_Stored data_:

"""

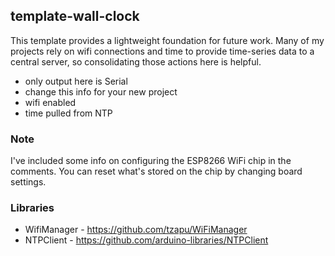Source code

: ## template-wall-clock

This template provides a lightweight foundation for future work. Many of my projects rely on wifi connections and time to provide time-series data to a central server, so consolidating those actions here is helpful.

- only output here is Serial
- change this info for your new project
- wifi enabled
- time pulled from NTP

### Note
I've included some info on configuring the ESP8266 WiFi chip in the comments. You can reset what's stored on the chip by changing board settings.

### Libraries
- WifiManager - https://github.com/tzapu/WiFiManager
- NTPClient - https://github.com/arduino-libraries/NTPClient
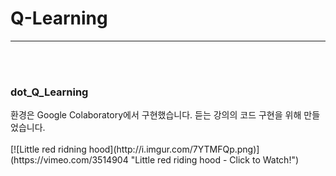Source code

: # Q-Learning
<hr>
<br><br>
<h3>dot_Q_Learning</h3>
  <div>환경은 Google Colaboratory에서 구현했습니다. 듣는 강의의 코드 구현을 위해 만들었습니다.</div>
  <br>
[![Little red ridning hood](http://i.imgur.com/7YTMFQp.png)](https://vimeo.com/3514904 "Little red riding hood - Click to Watch!")

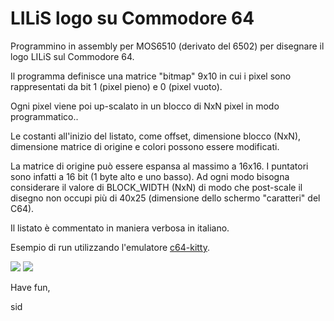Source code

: # LILiS logo su Commodore 64

Programmino in assembly per MOS6510 (derivato del 6502) per disegnare il logo LILiS sul Commodore 64.

Il programma definisce una matrice "bitmap" 9x10 in cui i pixel sono rappresentati da bit 1 (pixel pieno) e 0 (pixel vuoto).

Ogni pixel viene poi up-scalato in un blocco di NxN pixel in modo programmatico..

Le costanti all'inizio del listato, come offset, dimensione blocco (NxN), dimensione matrice di origine e colori possono essere modificati.

La matrice di origine può essere espansa al massimo a 16x16. I puntatori sono infatti a 16 bit (1 byte alto e uno basso). Ad ogni modo bisogna considerare il valore di BLOCK_WIDTH (NxN) di modo che post-scale il disegno non occupi più di 40x25 (dimensione dello schermo "caratteri" del C64).

Il listato è commentato in maniera verbosa in italiano.


Esempio di run utilizzando l'emulatore [c64-kitty](https://github.com/antirez/c64-kitty).

![](c64_1.png)
![](c64_2.png)


Have fun,

sid

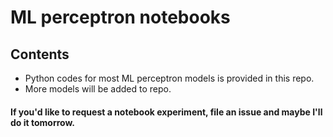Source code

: # ML perceptron notebooks
## Contents
- Python codes for most ML perceptron models is provided in this repo.
- More models will be added to repo.

#### If you'd like to request a notebook experiment, file an issue and maybe I'll do it tomorrow.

"""

_PROMPT_: What you return must be the entries above, exactly as they appear, without any pictures.

_TASK ANSWER_:
Source code

: ## template-wall-clock

This template provides a lightweight foundation for future work. Many of my projects rely on wifi connections and time to provide time-series data to a central server, so consolidating those actions here is helpful.

- only output here is Serial
- change this info for your new project
- wifi enabled
- time pulled from NTP

### Note
I've included some info on configuring the ESP8266 WiFi chip in the comments. You can reset what's stored on the chip by changing board settings.

### Libraries
- WifiManager - https://github.com/tzapu/WiFiManager
- NTPClient - https://github.com/arduino-libraries/NTPClient
Source code

: # Q-Learning
<hr>
<br><br>
<h3>dot_Q_Learning</h3>
  <div>환경은 Google Colaboratory에서 구현했습니다. 듣는 강의의 코드 구현을 위해 만들었습니다.</div>
  <br>
[![Little red ridning hood](http://i.imgur.com/7YTMFQp.png)](https://vimeo.com/3514904 "Little red riding hood - Click to Watch!")

Source code

: # LILiS logo su Commodore 64

Programmino in assembly per MOS6510 (derivato del 6502) per disegnare il logo LILiS sul Commodore 64.

Il programma definisce una matrice "bitmap" 9x10 in cui i pixel sono rappresentati da bit 1 (pixel pieno) e 0 (pixel vuoto).

Ogni pixel viene poi up-scalato in un blocco di NxN pixel in modo programmatico..

Le costanti all'inizio del listato, come offset, dimensione blocco (NxN), dimensione matrice di origine e colori possono essere modificati.

La matrice di origine può essere espansa al massimo a 16x16. I puntatori sono infatti a 16 bit (1 byte alto e uno basso). Ad ogni modo bisogna considerare il valore di BLOCK_WIDTH (NxN) di modo che post-scale il disegno non occupi più di 40x25 (dimensione dello schermo "caratteri" del C64).

Il listato è commentato in maniera verbosa in italiano.


Esempio di run utilizzando l'emulatore [c64-kitty](https://github.com/antirez/c64-kitty).

![](c64_1.png)
![](c64_2.png)


Have fun,

sid

Source code

: # ML perceptron notebooks
## Contents
- Python codes for most ML perceptron models is provided in this repo.
- More models will be added to repo.

#### If you'd like to request a notebook experiment, file an issue and maybe I'll do it tomorrow.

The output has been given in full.